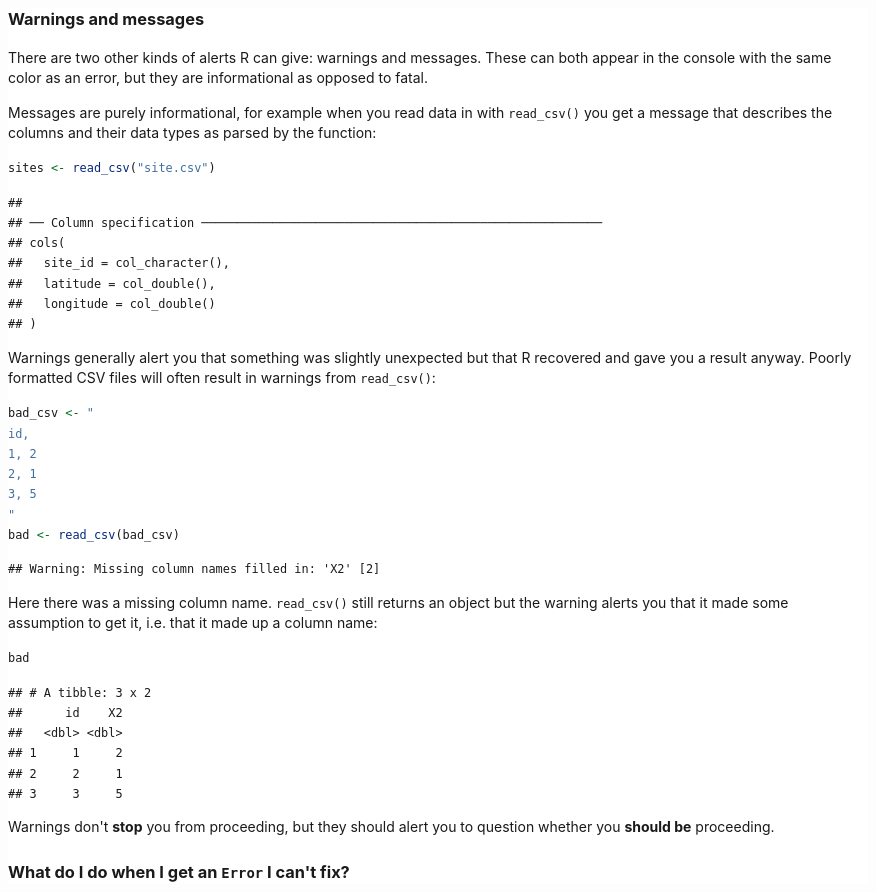 ### Warnings and messages

There are two other kinds of alerts R can give: warnings and messages.  These can both appear in the console with the same color as an error, but they are informational as opposed to fatal.

Messages are purely informational, for example when you read data in with `read_csv()` you get a message that describes the columns and their data types as parsed by the function:

```r
sites <- read_csv("site.csv")
```

```
## 
## ── Column specification ────────────────────────────────────────────────────────
## cols(
##   site_id = col_character(),
##   latitude = col_double(),
##   longitude = col_double()
## )
```

Warnings generally alert you that something was slightly unexpected but that R recovered and gave you a result anyway.  Poorly formatted CSV files will often result in warnings from `read_csv()`:

```r
bad_csv <- "
id,
1, 2
2, 1
3, 5
"
bad <- read_csv(bad_csv)
```

```
## Warning: Missing column names filled in: 'X2' [2]
```
Here there was a missing column name.  `read_csv()` still returns an object but the warning alerts you that it made some assumption to get it, i.e. that it made up a column name:

```r
bad
```

```
## # A tibble: 3 x 2
##      id    X2
##   <dbl> <dbl>
## 1     1     2
## 2     2     1
## 3     3     5
```

Warnings don't **stop** you from proceeding, but they should alert you to question whether you **should be** proceeding.

### What do I do when I get an `Error` I can't fix?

Work task: In the lines above, find each one with "they" and list it.

Output of the exercise:
There are two other kinds of alerts R can give: warnings and messages.  These can both appear in the console with the same color as an error, but they are informational as opposed to fatal.
Warnings don't **stop** you from proceeding, but they should alert you to question whether you **should be** proceeding.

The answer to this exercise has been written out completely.